A photography exhibit opening in June at the Peabody Essex Museum (PEM) in Salem, Mass. promises to unveil the love, lust, desire and obsession between two artists from the Surrealist movement: the provocateur photographer Man Ray and the object of his desire, Lee Miller.
Miller burst onto the cultural scene of the late 1920s, quite literally by accident. “She was about to be run over a truck in Manhattan when Conde Nast saved her life,” said Philip Prodger, PEM curator of photographer. “”He looked at her and said: ‘You’re beautiful!’ And the next thing you know, she’s on the cover of the March 15, 1927 of Vogue.
Miller was transformed into Manhattan’s “It” girl of the moment and photographer Edward Steichen’s favorite model too.
But it wasn’t enough.
By 1929 she was in Paris at Steichen’s suggestion, tracking down Man Ray. She found him in a bar not far from his studio. “She said ‘My name is Lee Miller, and I’m going to be your new assistant,’” Prodger said. “They became apprentice and master, and there was also a romantic dimension. For about three years, they worked together in Paris, and in 1930 she went out on her own.”
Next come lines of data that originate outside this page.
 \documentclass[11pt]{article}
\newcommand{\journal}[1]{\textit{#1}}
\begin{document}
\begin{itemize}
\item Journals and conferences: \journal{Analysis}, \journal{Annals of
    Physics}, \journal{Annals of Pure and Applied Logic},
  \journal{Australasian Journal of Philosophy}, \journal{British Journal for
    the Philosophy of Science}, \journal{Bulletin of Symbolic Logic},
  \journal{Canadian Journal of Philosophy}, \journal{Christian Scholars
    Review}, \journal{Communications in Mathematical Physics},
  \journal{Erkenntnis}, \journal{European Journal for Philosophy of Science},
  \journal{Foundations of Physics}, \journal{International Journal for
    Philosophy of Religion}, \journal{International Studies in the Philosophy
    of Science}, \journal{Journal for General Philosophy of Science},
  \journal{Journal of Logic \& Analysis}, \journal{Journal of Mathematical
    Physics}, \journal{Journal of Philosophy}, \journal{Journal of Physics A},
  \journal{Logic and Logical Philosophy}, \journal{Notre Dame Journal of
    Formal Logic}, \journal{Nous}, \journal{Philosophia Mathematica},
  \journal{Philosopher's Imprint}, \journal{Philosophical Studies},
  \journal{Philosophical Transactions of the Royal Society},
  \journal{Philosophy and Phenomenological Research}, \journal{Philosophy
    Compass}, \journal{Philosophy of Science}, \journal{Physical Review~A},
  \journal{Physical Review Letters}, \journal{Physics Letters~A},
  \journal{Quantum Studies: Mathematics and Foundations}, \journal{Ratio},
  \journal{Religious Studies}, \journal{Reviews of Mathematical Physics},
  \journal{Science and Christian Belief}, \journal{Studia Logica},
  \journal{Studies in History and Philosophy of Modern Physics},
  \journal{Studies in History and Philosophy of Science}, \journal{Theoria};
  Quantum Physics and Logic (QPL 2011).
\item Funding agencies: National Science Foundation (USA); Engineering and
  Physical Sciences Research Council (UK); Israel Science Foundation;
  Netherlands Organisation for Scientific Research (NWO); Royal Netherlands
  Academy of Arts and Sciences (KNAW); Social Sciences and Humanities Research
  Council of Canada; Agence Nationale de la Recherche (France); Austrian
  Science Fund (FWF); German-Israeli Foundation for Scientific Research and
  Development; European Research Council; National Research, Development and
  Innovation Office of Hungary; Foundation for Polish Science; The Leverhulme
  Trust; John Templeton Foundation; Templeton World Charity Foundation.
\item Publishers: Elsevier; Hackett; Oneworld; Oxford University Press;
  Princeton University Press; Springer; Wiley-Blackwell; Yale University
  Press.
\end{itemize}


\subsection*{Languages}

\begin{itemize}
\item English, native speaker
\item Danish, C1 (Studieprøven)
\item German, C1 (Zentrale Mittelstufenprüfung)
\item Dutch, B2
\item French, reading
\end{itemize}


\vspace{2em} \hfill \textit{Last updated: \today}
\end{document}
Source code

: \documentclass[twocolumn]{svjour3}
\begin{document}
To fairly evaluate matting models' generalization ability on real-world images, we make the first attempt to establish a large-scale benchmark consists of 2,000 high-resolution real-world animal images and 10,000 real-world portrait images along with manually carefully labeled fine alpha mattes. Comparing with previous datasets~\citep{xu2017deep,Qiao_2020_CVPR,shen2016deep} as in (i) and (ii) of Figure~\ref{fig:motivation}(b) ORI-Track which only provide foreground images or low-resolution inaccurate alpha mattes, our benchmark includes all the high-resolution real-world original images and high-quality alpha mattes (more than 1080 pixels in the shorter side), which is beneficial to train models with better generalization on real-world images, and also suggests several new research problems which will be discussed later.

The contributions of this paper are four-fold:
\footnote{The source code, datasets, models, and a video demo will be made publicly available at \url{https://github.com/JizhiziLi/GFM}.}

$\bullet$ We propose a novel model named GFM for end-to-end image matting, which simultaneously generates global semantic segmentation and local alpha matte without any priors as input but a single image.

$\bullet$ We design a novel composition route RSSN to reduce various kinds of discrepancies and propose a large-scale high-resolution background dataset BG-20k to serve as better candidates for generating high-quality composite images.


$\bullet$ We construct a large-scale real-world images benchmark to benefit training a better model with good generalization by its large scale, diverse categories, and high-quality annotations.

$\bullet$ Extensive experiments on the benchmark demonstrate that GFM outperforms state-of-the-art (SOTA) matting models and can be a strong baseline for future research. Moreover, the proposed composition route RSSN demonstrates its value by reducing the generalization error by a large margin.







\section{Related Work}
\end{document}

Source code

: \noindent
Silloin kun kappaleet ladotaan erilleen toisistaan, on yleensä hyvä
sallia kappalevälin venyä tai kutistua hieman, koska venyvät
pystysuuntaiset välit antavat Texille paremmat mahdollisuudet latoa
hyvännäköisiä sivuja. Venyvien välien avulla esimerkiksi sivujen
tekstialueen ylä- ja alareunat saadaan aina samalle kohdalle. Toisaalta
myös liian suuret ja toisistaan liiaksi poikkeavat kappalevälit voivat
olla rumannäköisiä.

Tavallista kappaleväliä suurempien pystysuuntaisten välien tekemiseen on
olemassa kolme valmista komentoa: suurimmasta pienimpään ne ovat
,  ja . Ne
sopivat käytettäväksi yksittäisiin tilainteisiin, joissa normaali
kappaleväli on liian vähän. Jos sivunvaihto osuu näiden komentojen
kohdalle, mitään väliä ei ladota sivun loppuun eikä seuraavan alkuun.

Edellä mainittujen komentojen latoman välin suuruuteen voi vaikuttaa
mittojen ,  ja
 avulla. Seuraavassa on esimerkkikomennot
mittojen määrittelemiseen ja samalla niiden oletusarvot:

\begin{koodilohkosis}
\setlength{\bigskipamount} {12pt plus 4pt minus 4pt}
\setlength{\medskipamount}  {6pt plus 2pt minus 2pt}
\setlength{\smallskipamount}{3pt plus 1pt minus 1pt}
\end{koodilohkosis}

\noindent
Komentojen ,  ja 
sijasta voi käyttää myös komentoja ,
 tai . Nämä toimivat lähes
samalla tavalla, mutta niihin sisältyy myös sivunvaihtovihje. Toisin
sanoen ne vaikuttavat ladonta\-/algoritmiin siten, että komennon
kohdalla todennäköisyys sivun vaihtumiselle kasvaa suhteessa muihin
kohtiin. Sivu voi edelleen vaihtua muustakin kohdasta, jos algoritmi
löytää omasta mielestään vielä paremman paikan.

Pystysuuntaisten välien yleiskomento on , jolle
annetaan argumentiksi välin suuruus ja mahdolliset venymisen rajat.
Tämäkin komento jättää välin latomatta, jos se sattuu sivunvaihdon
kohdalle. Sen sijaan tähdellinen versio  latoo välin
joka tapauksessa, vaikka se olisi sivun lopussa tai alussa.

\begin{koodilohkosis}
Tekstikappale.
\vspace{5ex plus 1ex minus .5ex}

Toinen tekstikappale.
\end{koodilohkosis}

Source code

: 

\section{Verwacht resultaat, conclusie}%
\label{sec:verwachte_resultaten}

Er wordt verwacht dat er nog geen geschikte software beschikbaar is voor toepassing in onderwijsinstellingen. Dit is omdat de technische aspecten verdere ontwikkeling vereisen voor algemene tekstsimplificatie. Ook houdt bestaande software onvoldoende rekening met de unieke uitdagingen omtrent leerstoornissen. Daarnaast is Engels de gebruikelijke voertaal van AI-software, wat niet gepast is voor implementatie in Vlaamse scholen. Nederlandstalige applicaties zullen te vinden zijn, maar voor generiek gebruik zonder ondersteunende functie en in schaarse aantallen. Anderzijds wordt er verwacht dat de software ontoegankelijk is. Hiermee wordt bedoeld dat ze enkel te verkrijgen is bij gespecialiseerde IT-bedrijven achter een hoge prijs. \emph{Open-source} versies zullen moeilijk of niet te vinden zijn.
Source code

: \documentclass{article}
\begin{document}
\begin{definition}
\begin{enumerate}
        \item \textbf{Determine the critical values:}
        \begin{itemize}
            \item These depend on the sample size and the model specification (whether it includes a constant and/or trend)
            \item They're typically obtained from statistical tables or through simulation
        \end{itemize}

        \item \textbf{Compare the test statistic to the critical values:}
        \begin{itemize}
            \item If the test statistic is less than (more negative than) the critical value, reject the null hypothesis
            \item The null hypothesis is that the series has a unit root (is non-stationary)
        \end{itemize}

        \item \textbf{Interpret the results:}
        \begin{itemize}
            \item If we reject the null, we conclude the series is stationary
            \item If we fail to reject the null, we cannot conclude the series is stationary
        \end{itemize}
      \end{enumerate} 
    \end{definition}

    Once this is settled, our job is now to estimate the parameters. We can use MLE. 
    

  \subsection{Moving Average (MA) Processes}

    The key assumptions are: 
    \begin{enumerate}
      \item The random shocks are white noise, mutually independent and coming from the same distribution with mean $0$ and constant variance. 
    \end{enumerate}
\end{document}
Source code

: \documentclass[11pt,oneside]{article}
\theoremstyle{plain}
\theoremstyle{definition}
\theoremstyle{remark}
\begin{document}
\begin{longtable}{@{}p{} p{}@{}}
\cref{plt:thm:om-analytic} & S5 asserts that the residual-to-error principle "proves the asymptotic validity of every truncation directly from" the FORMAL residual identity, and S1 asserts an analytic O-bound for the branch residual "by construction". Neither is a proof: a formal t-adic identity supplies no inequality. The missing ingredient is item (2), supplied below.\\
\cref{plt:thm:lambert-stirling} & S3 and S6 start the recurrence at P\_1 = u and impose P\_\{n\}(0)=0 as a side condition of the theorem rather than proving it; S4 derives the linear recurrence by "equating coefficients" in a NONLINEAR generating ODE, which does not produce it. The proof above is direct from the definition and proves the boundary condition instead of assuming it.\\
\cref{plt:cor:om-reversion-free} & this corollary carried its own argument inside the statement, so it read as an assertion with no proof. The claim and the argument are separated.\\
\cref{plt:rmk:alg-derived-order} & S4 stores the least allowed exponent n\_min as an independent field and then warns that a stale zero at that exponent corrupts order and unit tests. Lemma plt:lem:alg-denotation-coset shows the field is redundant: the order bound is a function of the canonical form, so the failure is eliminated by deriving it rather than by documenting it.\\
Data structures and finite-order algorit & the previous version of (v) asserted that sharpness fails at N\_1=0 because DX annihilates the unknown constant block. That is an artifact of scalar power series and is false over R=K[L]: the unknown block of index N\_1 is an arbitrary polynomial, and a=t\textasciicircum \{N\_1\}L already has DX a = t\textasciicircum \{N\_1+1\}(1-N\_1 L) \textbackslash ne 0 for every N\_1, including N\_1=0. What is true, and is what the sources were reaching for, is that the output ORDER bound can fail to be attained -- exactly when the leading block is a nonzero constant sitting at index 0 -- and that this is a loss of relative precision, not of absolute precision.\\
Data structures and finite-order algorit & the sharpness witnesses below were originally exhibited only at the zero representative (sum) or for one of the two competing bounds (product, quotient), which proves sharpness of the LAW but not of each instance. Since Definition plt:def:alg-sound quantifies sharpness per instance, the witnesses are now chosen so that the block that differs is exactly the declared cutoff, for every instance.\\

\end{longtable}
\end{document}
While much of Ray’s work took place in the studio, Miller took to the streets, for surrealist vignettes of Parisian street scenes. They both worked to perfect a darkroom technique of solarization, where a light was quickly flicked on and off as an image was being developed, yielding an inky outline around a gray figure. “She was in the darkroom when a mouse ran over her foot and she reached for the light,” Prodger said. “They thought it was a valid technique for making pictures – that chance favors the prepared mind.”
After she and Ray parted, she remained a photographer for two decades, including a seminal period as World War II war correspondent for Condé Nast. A first-hand witness to some of the worst atrocities of the war, including the first napalm attack and the liberation of Buchenwald, she suffered from post-traumatic stress disorder that would later hamper her productivity. She would marry Roland Penrose, one of Ray’s best friends, and live in Great Britain.
“One really wonderful part of the story is that Ray made her works of art to cheer her up and make her feel better,” he said. “They visited each other, and hung out together.”
Man Ray died in 1976, and Lee Miller, a year later.